More than 120 riders competed in the classic, including 26 entrants in a bumper 14+ male class.
Warrnambool club president Luke Pretlove said the start gate was the first of its kind in the southern hemisphere.
“It’s an imported gate system from the Netherlands,” he said.
“It is sold all through Europe and from what the club could read into getting a gate system, this was the safest one we could find in the world and the most efficient.
“Today is its first really big test after only getting the power on Thursday. So far it’s all good.

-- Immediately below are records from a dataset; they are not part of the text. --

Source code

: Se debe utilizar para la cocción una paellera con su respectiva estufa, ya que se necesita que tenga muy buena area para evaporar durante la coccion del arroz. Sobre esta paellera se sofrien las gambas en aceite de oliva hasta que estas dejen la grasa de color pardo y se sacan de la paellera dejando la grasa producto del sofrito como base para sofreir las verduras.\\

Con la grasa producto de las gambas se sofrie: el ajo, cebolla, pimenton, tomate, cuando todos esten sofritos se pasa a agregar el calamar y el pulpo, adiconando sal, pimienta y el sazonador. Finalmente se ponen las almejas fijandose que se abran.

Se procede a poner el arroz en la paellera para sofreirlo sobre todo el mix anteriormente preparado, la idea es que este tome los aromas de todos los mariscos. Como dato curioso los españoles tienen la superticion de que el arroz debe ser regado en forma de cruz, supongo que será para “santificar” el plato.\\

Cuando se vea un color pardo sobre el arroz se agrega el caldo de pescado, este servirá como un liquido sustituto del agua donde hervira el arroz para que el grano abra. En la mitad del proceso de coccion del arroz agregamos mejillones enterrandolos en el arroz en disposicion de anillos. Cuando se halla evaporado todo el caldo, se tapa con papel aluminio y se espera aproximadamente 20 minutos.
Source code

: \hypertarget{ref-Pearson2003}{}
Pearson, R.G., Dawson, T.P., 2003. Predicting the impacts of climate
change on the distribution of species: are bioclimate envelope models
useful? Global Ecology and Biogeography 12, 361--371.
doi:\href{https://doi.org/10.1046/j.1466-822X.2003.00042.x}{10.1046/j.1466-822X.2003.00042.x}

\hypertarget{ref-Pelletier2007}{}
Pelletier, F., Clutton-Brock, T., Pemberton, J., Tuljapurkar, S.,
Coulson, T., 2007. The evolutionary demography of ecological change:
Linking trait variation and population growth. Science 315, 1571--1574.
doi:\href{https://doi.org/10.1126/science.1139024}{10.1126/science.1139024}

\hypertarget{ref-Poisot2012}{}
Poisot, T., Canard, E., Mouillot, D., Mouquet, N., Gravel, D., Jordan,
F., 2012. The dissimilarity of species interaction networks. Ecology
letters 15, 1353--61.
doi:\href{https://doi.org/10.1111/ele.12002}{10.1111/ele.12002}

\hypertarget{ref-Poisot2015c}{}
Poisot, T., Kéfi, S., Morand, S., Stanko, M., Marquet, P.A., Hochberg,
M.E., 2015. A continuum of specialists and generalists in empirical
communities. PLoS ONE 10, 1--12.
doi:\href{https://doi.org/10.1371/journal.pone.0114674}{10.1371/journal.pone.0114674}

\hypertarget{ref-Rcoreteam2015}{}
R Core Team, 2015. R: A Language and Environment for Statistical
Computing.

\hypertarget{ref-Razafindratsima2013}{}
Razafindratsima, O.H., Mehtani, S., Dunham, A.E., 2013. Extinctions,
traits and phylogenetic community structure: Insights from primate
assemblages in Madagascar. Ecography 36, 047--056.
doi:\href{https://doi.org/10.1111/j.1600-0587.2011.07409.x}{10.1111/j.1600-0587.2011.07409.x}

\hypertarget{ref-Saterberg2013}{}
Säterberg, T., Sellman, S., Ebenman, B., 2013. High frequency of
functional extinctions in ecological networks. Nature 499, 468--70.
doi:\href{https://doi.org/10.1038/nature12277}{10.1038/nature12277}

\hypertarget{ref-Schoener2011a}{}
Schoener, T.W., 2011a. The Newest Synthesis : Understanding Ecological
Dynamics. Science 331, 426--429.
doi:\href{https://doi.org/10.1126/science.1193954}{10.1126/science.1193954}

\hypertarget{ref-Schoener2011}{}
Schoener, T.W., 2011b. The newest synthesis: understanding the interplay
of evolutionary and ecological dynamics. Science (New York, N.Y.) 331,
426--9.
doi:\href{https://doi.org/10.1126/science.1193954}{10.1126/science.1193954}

“It has an air ram on it which lifts it up and and also pulls it down. It is hooked up from a control box which has voice commands which is all UCI regulated with the random starts, so it is the same as you’d have at the Olympics or world championships.
“We found something that was a bit safer than our old system and also very well priced and we worked out we could fit it in our budget.”
The Jetty Flat Reserve track features a traditional layout with 180-degree turns.
Ex-Warrnambool club member and former BMX world champion Ash McCutcheon designed the 370-metre track.
Pretlove said it was modernised.
“It is all run on a transponder timing system which is probably another big advancement from the old track,” Pretlove said.
“I think we are the only track which runs three transponder loops in Australia.
“It used to be all by pencil, people used to pencil in the numbers as people cross the line or we’d have pointers.
“For a bigger event we’ll run transponders and for our club days go back to the old system.”
Pretlove said the BMX club, which still has to demolish buildings at its former Queens Road track, would now turn its attention to landscaping, hand rails, lights, bitumen turns and a car park.
“There is still lots of work to do but we are up and running as a club again I suppose,” he said.
“We can get practice and racing under way and all the other things will come along.”